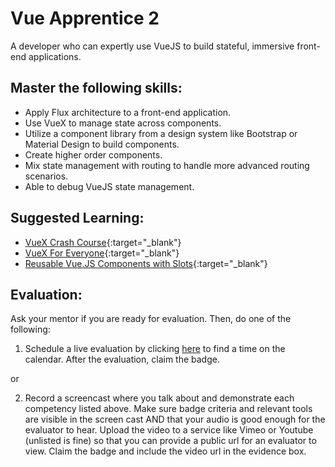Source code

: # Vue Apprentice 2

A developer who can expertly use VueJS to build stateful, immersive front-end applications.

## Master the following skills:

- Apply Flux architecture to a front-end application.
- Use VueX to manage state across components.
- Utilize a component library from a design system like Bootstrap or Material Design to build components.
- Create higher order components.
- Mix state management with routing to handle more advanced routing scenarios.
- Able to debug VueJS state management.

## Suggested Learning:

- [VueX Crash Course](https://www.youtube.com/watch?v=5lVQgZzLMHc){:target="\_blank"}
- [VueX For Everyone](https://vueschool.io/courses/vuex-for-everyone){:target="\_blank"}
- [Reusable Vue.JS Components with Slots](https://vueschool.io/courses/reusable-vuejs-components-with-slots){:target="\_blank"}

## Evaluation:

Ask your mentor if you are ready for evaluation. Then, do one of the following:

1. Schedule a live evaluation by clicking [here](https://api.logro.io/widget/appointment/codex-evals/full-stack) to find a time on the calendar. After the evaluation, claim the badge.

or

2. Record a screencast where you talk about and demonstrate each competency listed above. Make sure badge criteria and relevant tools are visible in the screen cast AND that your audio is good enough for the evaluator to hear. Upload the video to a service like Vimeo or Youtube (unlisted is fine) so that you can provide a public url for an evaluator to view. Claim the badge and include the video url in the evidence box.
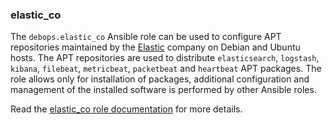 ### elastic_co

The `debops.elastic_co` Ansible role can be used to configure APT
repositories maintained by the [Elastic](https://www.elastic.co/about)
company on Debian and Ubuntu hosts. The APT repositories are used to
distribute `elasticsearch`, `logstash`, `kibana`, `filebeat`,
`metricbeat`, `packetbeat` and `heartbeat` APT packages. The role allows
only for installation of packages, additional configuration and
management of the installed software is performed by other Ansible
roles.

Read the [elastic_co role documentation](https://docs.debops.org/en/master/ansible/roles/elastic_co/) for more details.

▸ **WHAT TO DO**:
If a line in the listing holds the word "debops", copy it out.

▸ **RESULT OF THE TASK**:
The `debops.elastic_co` Ansible role can be used to configure APT
Read the [elastic_co role documentation](https://docs.debops.org/en/master/ansible/roles/elastic_co/) for more details.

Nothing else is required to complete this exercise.